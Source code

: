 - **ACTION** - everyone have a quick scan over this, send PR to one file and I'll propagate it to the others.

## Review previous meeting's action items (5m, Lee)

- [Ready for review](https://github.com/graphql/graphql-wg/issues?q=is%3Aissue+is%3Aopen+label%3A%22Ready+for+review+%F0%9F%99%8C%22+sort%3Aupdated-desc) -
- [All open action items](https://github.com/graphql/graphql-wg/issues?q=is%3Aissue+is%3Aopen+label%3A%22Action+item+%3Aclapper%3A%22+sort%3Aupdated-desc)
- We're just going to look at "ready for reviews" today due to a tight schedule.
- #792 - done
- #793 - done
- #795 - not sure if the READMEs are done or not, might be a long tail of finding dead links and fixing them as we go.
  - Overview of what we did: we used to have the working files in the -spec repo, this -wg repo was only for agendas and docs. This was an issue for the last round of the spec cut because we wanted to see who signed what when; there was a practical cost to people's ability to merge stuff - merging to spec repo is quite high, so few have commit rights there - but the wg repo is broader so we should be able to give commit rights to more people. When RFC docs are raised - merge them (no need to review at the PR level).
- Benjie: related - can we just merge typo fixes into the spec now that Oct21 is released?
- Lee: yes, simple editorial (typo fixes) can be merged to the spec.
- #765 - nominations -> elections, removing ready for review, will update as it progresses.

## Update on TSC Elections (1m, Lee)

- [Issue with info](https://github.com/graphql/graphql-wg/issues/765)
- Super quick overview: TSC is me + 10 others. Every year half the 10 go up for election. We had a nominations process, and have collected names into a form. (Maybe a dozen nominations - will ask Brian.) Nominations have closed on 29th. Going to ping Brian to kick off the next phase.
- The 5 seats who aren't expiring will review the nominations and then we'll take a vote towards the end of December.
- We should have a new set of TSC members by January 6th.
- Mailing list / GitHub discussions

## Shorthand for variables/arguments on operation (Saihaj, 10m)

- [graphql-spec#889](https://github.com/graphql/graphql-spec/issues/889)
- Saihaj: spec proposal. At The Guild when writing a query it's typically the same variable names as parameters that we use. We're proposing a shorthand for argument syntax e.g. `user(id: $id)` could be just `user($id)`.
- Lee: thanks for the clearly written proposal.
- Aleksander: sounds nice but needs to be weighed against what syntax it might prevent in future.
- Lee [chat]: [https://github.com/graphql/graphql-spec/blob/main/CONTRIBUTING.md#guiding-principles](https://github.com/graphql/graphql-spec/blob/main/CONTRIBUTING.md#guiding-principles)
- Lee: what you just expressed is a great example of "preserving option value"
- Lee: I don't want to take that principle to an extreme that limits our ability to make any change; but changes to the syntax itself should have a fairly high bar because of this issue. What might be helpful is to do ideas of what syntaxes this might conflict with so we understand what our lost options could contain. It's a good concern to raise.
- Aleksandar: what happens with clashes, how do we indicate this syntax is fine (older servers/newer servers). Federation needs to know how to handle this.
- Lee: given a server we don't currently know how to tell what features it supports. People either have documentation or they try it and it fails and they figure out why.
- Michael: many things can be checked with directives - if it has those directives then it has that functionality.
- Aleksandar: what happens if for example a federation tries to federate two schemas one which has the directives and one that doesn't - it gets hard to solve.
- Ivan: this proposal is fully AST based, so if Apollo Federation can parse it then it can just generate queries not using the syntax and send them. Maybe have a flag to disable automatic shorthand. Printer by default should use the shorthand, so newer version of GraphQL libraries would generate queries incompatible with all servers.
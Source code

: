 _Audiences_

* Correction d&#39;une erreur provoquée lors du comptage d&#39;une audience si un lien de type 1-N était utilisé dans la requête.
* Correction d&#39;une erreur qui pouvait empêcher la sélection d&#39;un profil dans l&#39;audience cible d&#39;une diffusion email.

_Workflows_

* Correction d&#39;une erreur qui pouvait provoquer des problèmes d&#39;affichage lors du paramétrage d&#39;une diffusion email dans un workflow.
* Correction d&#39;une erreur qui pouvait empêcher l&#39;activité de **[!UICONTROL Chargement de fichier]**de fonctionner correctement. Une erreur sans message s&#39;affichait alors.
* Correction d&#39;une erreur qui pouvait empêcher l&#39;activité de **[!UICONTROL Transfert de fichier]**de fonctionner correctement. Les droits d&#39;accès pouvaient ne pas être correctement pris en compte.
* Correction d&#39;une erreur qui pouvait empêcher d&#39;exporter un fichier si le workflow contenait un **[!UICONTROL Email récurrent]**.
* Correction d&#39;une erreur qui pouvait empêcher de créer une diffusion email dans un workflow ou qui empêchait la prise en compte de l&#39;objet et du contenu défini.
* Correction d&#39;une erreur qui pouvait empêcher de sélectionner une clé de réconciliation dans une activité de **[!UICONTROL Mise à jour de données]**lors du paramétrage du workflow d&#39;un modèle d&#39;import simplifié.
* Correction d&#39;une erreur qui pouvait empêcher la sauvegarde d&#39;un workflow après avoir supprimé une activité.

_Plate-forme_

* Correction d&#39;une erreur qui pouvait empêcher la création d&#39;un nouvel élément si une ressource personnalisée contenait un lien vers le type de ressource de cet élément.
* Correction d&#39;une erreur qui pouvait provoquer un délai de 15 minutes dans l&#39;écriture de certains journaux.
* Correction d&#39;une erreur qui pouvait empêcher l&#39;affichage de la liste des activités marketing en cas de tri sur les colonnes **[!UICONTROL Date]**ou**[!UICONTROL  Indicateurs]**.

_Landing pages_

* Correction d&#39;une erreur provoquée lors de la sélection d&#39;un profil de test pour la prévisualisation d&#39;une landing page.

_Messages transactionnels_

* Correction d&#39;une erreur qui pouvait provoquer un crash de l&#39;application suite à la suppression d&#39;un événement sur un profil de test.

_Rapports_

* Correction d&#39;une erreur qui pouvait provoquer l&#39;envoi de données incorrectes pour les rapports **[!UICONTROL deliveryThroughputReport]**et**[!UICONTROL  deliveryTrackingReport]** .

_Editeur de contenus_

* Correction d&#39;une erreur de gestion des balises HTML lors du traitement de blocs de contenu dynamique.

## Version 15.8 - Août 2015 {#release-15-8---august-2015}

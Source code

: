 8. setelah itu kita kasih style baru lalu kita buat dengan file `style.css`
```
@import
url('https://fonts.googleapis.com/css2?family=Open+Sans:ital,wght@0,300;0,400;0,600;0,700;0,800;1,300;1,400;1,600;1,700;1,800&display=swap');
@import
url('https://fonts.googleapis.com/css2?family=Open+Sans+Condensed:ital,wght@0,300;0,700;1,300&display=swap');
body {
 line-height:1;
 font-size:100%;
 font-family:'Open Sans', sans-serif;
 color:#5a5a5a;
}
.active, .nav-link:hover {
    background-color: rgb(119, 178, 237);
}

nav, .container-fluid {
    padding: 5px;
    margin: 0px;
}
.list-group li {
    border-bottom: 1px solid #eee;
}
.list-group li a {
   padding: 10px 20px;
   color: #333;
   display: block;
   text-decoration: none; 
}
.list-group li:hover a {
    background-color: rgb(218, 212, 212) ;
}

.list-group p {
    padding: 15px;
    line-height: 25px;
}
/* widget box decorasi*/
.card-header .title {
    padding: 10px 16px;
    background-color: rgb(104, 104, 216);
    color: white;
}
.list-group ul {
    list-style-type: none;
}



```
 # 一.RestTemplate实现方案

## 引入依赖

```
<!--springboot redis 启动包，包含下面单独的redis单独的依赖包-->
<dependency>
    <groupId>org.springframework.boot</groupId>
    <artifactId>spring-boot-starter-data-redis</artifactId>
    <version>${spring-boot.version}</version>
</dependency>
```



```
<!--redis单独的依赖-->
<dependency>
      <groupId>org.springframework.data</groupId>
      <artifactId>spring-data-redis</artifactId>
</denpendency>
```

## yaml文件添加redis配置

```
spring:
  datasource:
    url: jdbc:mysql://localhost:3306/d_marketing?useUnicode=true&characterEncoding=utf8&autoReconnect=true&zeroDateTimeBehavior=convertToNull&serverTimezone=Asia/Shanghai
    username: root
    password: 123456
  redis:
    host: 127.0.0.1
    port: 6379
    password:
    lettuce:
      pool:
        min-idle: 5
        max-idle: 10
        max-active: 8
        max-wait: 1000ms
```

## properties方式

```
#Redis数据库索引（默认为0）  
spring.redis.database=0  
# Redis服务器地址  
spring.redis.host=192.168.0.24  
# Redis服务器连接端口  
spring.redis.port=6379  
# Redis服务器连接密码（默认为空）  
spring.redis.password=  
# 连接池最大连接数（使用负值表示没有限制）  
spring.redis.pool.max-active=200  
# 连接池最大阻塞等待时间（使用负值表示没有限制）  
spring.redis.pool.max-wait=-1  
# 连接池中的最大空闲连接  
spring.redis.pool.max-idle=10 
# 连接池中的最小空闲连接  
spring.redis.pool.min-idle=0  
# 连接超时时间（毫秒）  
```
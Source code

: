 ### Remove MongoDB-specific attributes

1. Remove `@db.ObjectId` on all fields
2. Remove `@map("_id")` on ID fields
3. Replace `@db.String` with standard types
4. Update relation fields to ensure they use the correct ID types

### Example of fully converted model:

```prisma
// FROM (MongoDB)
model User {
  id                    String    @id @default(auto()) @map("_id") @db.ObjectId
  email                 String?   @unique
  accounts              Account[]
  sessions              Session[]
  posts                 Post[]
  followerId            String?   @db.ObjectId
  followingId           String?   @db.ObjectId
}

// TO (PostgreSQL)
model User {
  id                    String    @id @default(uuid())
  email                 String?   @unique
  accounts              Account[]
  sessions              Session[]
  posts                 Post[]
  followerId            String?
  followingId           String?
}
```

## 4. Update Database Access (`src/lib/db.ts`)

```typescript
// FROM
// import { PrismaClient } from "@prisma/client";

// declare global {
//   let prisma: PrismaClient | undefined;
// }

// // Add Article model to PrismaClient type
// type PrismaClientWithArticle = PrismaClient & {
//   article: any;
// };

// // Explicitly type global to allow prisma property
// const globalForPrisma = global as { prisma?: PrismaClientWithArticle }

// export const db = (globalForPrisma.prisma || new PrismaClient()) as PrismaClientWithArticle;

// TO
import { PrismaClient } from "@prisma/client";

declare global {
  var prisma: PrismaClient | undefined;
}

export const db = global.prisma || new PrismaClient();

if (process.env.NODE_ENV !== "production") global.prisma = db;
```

- [To do] Whatever else the listing above holds, retype exactly only the lines from the one containing "- Aleksandar: what happens if" to the one containing "de certains journaux.", both ends kept.

- [Result for this task]
- Aleksandar: what happens if for example a federation tries to federate two schemas one which has the directives and one that doesn't - it gets hard to solve.
- Ivan: this proposal is fully AST based, so if Apollo Federation can parse it then it can just generate queries not using the syntax and send them. Maybe have a flag to disable automatic shorthand. Printer by default should use the shorthand, so newer version of GraphQL libraries would generate queries incompatible with all servers.
Source code

: _Audiences_

* Correction d&#39;une erreur provoquée lors du comptage d&#39;une audience si un lien de type 1-N était utilisé dans la requête.
* Correction d&#39;une erreur qui pouvait empêcher la sélection d&#39;un profil dans l&#39;audience cible d&#39;une diffusion email.

_Workflows_

* Correction d&#39;une erreur qui pouvait provoquer des problèmes d&#39;affichage lors du paramétrage d&#39;une diffusion email dans un workflow.
* Correction d&#39;une erreur qui pouvait empêcher l&#39;activité de **[!UICONTROL Chargement de fichier]**de fonctionner correctement. Une erreur sans message s&#39;affichait alors.
* Correction d&#39;une erreur qui pouvait empêcher l&#39;activité de **[!UICONTROL Transfert de fichier]**de fonctionner correctement. Les droits d&#39;accès pouvaient ne pas être correctement pris en compte.
* Correction d&#39;une erreur qui pouvait empêcher d&#39;exporter un fichier si le workflow contenait un **[!UICONTROL Email récurrent]**.
* Correction d&#39;une erreur qui pouvait empêcher de créer une diffusion email dans un workflow ou qui empêchait la prise en compte de l&#39;objet et du contenu défini.
* Correction d&#39;une erreur qui pouvait empêcher de sélectionner une clé de réconciliation dans une activité de **[!UICONTROL Mise à jour de données]**lors du paramétrage du workflow d&#39;un modèle d&#39;import simplifié.
* Correction d&#39;une erreur qui pouvait empêcher la sauvegarde d&#39;un workflow après avoir supprimé une activité.

_Plate-forme_

* Correction d&#39;une erreur qui pouvait empêcher la création d&#39;un nouvel élément si une ressource personnalisée contenait un lien vers le type de ressource de cet élément.
* Correction d&#39;une erreur qui pouvait provoquer un délai de 15 minutes dans l&#39;écriture de certains journaux.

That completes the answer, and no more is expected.